On August 3, 2018, Superior Court Judge Winston Gilchrist considered several motions related to the case and scheduled a hearing for December. During a December 5 hearing, Mumma requested expanded access to evidence that she argued could support a new trial. On March 6, 2019, Gilchrist declined to grant Green a new hearing, and Mumma said the decision would be appealed.

In October 2024, Gregory Weeks, the judge who presided over the original murder trial, petitioned North Carolina's parole commission to release Green. Weeks stated that analyses by a forensic blood expert that might have affected the outcome of the trial had not been disclosed to the defense. Green also sought perjury charges against Demery and Demery's attorney.

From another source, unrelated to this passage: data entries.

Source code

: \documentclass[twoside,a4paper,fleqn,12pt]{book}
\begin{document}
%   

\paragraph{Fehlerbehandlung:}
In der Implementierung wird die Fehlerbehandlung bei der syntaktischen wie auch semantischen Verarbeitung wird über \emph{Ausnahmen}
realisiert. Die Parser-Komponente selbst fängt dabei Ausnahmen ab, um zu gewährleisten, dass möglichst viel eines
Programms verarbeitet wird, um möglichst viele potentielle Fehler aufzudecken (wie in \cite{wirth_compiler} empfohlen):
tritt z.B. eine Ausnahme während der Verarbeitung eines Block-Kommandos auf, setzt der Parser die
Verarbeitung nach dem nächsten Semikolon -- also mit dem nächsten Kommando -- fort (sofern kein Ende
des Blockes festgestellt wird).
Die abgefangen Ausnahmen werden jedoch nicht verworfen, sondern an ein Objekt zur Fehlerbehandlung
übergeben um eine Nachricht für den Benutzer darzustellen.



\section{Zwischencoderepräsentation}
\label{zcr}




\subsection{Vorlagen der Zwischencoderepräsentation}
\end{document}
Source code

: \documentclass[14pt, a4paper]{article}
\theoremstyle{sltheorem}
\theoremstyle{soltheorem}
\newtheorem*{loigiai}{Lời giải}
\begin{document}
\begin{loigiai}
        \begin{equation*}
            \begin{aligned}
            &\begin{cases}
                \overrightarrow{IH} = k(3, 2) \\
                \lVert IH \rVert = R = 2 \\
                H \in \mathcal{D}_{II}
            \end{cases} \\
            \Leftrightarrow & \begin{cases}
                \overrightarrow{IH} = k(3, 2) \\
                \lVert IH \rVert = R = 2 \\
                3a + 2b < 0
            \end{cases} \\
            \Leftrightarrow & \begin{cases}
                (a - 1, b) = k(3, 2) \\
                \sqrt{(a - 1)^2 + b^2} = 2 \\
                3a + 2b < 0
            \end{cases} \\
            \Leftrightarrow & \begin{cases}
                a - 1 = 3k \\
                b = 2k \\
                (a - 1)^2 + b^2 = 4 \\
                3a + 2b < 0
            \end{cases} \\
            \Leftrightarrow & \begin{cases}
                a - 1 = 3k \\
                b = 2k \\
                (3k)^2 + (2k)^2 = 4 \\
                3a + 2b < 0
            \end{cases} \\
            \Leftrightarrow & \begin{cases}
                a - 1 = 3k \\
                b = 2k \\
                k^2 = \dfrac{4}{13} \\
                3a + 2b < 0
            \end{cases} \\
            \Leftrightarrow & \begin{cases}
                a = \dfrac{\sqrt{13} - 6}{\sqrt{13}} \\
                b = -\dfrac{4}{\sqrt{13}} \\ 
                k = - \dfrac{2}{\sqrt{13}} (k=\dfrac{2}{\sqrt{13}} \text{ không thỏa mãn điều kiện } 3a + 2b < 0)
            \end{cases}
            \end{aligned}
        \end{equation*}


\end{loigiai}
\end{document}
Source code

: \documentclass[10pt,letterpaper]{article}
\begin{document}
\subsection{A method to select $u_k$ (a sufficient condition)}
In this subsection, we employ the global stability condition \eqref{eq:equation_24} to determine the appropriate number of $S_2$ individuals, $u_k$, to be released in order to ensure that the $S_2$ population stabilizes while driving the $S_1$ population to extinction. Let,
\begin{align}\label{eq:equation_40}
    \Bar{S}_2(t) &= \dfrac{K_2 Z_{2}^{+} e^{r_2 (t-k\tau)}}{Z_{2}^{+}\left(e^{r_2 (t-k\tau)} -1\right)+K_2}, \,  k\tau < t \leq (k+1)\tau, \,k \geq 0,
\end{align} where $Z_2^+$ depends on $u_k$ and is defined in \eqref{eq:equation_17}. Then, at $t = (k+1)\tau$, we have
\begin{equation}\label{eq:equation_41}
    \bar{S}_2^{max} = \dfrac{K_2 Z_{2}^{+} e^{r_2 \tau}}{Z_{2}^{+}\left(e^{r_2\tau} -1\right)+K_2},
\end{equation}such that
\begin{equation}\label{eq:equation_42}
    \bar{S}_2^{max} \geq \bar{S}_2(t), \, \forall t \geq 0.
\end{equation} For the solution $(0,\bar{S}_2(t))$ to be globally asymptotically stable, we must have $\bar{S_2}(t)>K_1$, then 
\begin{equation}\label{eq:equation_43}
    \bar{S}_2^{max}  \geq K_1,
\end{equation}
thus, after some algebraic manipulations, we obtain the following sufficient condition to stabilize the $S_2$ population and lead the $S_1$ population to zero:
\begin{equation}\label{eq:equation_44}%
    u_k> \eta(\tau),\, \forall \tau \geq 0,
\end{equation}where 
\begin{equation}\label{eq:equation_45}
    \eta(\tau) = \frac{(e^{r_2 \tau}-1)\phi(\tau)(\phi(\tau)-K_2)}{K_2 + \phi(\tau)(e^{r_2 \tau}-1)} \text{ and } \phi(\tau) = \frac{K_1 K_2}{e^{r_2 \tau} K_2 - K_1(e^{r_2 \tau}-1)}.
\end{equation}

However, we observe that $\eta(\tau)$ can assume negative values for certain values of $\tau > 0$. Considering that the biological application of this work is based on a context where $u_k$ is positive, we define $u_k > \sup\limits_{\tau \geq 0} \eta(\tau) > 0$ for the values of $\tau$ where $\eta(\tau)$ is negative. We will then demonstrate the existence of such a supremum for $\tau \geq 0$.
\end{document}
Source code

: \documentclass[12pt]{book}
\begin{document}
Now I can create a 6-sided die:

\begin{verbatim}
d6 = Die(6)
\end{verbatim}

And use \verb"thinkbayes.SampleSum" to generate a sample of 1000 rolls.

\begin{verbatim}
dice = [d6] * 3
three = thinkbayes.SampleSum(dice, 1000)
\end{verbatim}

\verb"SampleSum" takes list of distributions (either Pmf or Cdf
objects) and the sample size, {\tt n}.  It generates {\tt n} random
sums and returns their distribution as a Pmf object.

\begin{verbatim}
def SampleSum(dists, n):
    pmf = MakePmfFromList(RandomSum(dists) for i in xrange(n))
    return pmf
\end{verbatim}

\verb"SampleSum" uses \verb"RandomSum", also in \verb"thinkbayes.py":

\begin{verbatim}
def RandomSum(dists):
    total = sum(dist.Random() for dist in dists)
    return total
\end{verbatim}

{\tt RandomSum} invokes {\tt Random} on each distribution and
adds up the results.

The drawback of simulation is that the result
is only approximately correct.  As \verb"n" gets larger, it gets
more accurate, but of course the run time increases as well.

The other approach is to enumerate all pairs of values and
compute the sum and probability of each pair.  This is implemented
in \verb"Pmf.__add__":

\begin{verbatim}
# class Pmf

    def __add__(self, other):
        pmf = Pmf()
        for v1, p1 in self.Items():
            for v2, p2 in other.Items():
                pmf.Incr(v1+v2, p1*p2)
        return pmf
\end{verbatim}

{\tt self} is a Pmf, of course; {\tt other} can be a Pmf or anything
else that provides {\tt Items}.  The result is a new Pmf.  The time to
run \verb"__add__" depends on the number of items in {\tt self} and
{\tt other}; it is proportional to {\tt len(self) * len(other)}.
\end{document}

In August 2020, Demery was approved for parole by the North Carolina Post-Release Supervision and Parole Commission, with a scheduled release date in August 2023. The release date was later postponed to August 2024. In December 2021, the commission terminated Demery's scheduled parole release following another review, and set his next parole review hearing for December 2023. Demery's parole hearing was cancelled, and state records do not show a subsequent public reinstatement of his parole.